The grand chief of the Mohawk Council of Kahnawake warns that even after the current rail blockades across Canada come to an end, Indigenous people will still expect to be taken more seriously as both partners and owners of their traditional lands.
In an interview with Global News Morning, Joseph Tokwiro Norton declined to “debate” remarks on Tuesday by Quebec Premier François Legault on the potential for shortages of propane and jet fuel should ongoing blockades of railway tracks in British Columbia, eastern Ontario and on Kahnawake’s territory on the south shore of Montreal continue.
Instead, Norton emphasized that both sides of the ongoing conflict seem to be working in good faith to resolve the situation.
“We’ve been working night and day to come to solutions, to come to a mind where there’s an ability to identify what needs to be done at this moment,” he said.
Norton added that “once this situation is over, it doesn’t mean it’s the end of it,” saying that discussions between Indigenous peoples and governments need to continue beyond current efforts to resolve the rail blockades.
The rail blockades have sprung up as demonstrations to show solidarity with the Wet’suwet’en Nation in northwestern British Columbia, whose hereditary chiefs have clashed in recent weeks with RCMP on their traditional territory over the construction of the Coastal GasLink pipeline project.
The most high-profile solidarity protest has been on rail tracks near the Tyendinaga Mohawk Territory in eastern Ontario, which have forced the shutdown of most of the Canadian National Railway’s network east of Manitoba, as well as the suspension of most Via Rail services.
Meanwhile, demonstrations on the Canadian Pacific-owned tracks running through Kahnawake have led to the suspension of Exo’s Line 4 Candiac — a commuter train line which shuttles thousands of south shore commuters to downtown Montreal each day — for nearly two weeks.
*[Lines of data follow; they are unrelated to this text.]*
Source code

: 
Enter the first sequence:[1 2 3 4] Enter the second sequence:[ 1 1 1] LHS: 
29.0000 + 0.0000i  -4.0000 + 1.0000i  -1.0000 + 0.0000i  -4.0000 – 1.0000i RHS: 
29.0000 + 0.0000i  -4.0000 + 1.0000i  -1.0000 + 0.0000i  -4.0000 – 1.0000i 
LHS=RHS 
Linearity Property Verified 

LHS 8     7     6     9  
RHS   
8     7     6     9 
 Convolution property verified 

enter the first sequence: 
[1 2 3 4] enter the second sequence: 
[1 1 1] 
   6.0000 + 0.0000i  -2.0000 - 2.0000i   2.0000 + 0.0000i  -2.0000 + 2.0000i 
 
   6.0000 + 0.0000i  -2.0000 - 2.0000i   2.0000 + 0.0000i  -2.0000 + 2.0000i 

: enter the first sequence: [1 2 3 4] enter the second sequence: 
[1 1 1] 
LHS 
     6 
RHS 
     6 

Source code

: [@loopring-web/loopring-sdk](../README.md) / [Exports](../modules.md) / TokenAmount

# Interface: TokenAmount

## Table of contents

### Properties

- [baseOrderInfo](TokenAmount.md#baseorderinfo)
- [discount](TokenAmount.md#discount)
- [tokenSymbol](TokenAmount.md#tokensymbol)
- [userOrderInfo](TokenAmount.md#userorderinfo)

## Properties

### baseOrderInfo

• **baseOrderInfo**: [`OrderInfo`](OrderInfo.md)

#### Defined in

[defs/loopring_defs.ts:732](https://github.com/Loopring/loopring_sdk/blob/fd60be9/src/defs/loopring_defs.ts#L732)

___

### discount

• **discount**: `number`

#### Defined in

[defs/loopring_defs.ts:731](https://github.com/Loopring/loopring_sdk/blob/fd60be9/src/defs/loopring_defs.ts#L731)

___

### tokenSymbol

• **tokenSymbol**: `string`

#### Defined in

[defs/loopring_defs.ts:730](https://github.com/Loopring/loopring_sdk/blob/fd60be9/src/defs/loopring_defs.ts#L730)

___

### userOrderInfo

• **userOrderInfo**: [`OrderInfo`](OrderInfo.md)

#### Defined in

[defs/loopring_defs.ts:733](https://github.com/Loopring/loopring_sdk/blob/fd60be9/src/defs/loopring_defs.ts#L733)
Norton said he was hopeful the ongoing demonstrations would not go on for too much longer.
“We care about the reaction of our neighbours,” he said.
But he also expressed frustration that some governments have continued to act as though calls to “respect the rule of law” do not apply to Indigenous laws and Indigenous territory.
“People should come to the table on a level playing field, rather than the federal and provincial governments saying, ‘We’re the law,’” he said.
“Those days should be over and done with.”